TERRE HAUTE —
Cream of the crop
When it comes to contending for championships in the Missouri Valley Conference, the track-and-field and cross country programs at Indiana State University put it in the lofty position of leading the field on an annual basis. A weekend ago, the Sycamores men’s track squad added to a healthy list of conference titles by winning its second consecutive MVC Outdoor Championships before the class of the conference at Wichita, Kan.
Fittingly, the Sycamores’ coach — John McNichols, one of the nation’s finest — was named MVC Outdoor Men’s Coach of the Year for the sixth time in his ISU career, which stretches back to the 1980s.
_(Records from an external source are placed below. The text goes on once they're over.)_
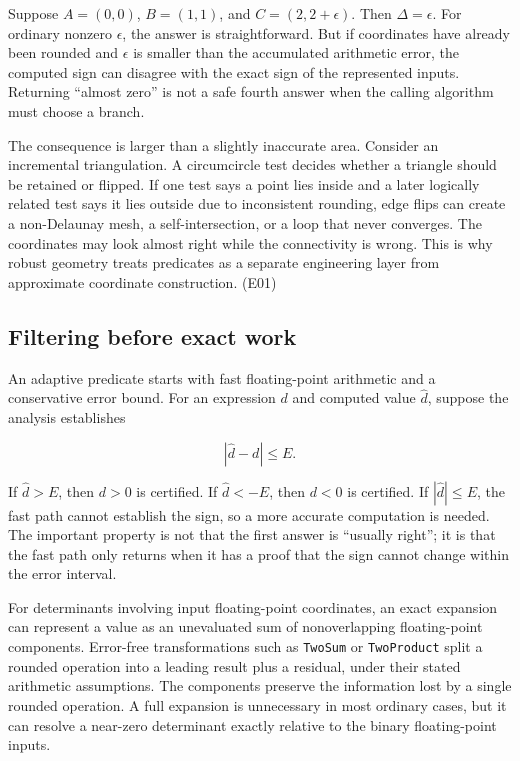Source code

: Suppose \(A=(0,0)\), \(B=(1,1)\), and \(C=(2,2+\epsilon)\). Then \(\Delta=\epsilon\). For ordinary nonzero \(\epsilon\), the answer is straightforward. But if coordinates have already been rounded and \(\epsilon\) is smaller than the accumulated arithmetic error, the computed sign can disagree with the exact sign of the represented inputs. Returning ``almost zero'' is not a safe fourth answer when the calling algorithm must choose a branch.

The consequence is larger than a slightly inaccurate area. Consider an incremental triangulation. A circumcircle test decides whether a triangle should be retained or flipped. If one test says a point lies inside and a later logically related test says it lies outside due to inconsistent rounding, edge flips can create a non-Delaunay mesh, a self-intersection, or a loop that never converges. The coordinates may look almost right while the connectivity is wrong. This is why robust geometry treats predicates as a separate engineering layer from approximate coordinate construction. (E01)

\subsection{Filtering before exact work}\label{02-foundations-ii-ch034-filtering-before-exact-work}

An adaptive predicate starts with fast floating-point arithmetic and a conservative error bound. For an expression \(d\) and computed value \(\widehat d\), suppose the analysis establishes

\[
|\widehat d-d|\le E.
\]

If \(\widehat d>E\), then \(d>0\) is certified. If \(\widehat d<-E\), then \(d<0\) is certified. If \(|\widehat d|\le E\), the fast path cannot establish the sign, so a more accurate computation is needed. The important property is not that the first answer is ``usually right''; it is that the fast path only returns when it has a proof that the sign cannot change within the error interval.

For determinants involving input floating-point coordinates, an exact expansion can represent a value as an unevaluated sum of nonoverlapping floating-point components. Error-free transformations such as \texttt{TwoSum} or \texttt{TwoProduct} split a rounded operation into a leading result plus a residual, under their stated arithmetic assumptions. The components preserve the information lost by a single rounded operation. A full expansion is unnecessary in most ordinary cases, but it can resolve a near-zero determinant exactly relative to the binary floating-point inputs.

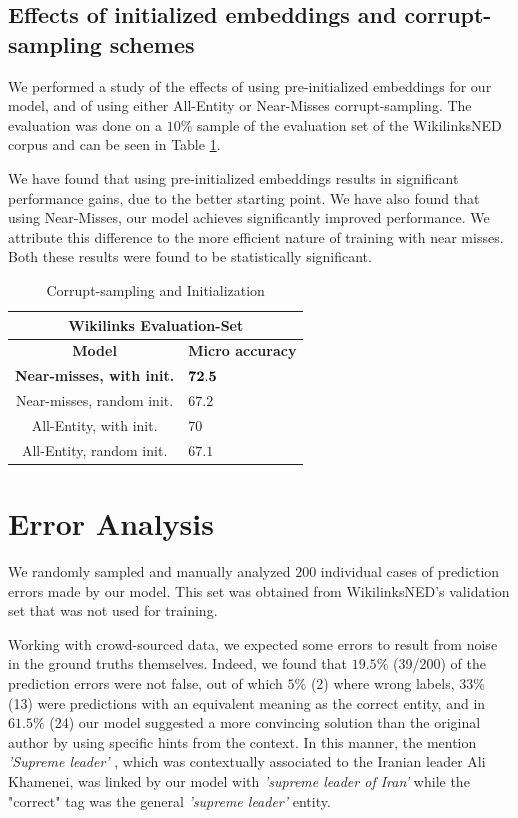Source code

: \documentclass[11pt,letterpaper]{article}
\begin{document}
	\subsection{Effects of initialized embeddings and corrupt-sampling schemes}
	\label{experiments:effect}
	
	We performed a study of the effects of using pre-initialized embeddings for our model, and of using either All-Entity or Near-Misses corrupt-sampling. The evaluation was done on a $10\%$ sample of the evaluation set of the WikilinksNED corpus and can be seen in Table \ref{tab:c}. 
	
	We have found that using pre-initialized embeddings results in significant performance gains, due to the better starting point. We have also found that using Near-Misses, our model achieves significantly improved performance. We attribute this difference to the more efficient nature of training with near misses. Both these results were found to be statistically significant.
	
	
	\begin{table}[ht]
		\begin{center}
			\begin{tabular}{|c| p{1.5cm}|}
				\hline \multicolumn{2}{|c|}{Wikilinks Evaluation-Set} \\
				\hline \bf Model & \bf Micro     accuracy  \\ \hline
				\bf Near-misses, with init. &  $\bf 72.5$ \\ 
				Near-misses, random init. & $67.2$ \\ 
				All-Entity, with init. & $70$ \\ 
				All-Entity, random init. & $67.1$ \\ 
				\hline
			\end{tabular}
		\end{center}
		\caption{\label{tab:c} Corrupt-sampling and Initialization}
	\end{table}
	
	
	\section{Error Analysis}
	
	We randomly sampled and manually analyzed $200$ individual cases of prediction errors made by our model. This set was obtained from WikilinksNED's validation set that was not used for training. 
	
	Working with crowd-sourced data, we expected some errors to result from noise in the ground truths themselves. Indeed, we found that $19.5$\% (39/200) of the prediction errors were not false, out of which $5\%$ (2) where wrong labels, $33\%$ (13) were predictions with an equivalent meaning as the correct entity, and in $61.5\%$ (24) our model suggested a more convincing solution than the original author by using specific hints from the context. In this manner, the  mention \textit{'Supreme leader'} , which was contextually associated to the Iranian leader Ali Khamenei, was linked by our model with \textit{'supreme leader of Iran'} while the "correct" tag was the general \textit{'supreme leader'} entity.
	
\end{document}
A visionary and a respected voice in the Terre Haute community, McNichols and his program continue to set a classy, successful standard for others.
Keep the ideas flowing
It’s good to see that the Wabash River, a common lifeblood for the Hoosier countryside for its 503 miles, is growing in appreciation right here in River City, where it reaches High Ground (the English translation of “Terre Haute” from French).
That is visible in the continuing development of the Wabashiki Fish and Wildlife Area that both protects and promotes the fauna and flora that inhabit that preserve. It also is visible in the local “2013 Year of the River” celebration that is being planned by local thinkers. The group plans a year-long series of programming and community-centered activities on the art, science, history and future of Indiana’s longest — and most storied — river.
This is an opportunity for Terre Haute and its neighbors to more actively embrace its historic, vital and — in ways — environmentally needy river.
If you have ideas for the celebration, contact the group through the Arts Spaces website: www.wabashvalleyartspaces.com.
Remembering fallen officers
It’s always a bittersweet moment when police officers in brown and blue pause from the hectic daily duties of emergencies and complaint calls to remember fellow officers who have died in the line of duty. Our front pages on both of the last two Fridays have featured ceremonies for the fallen — one to honor six Vigo County sheriff’s deputies, the other to memorialize 12 Terre Haute police officers. (The Indiana State Police previously had such an event at the Putnamville Post, which serves Vigo and other nearby counties.)
The freshest loss, still on the community’s mind, is that of THPD officer Brent Long, who died in a shoot-out last July as he attempted to help serve a federal warrant. Long had ties to both the city and county departments — and to Honey Creek Fire — and so the loss was mutually felt, as leaders from all three departments eloquently related at Long’s massive funeral.
The recent ceremonies — and a new memorial just outside the sheriff’s office — should reaffirm for us all the sacrifice and service we enjoy from officers who literally put their lives on the line each day.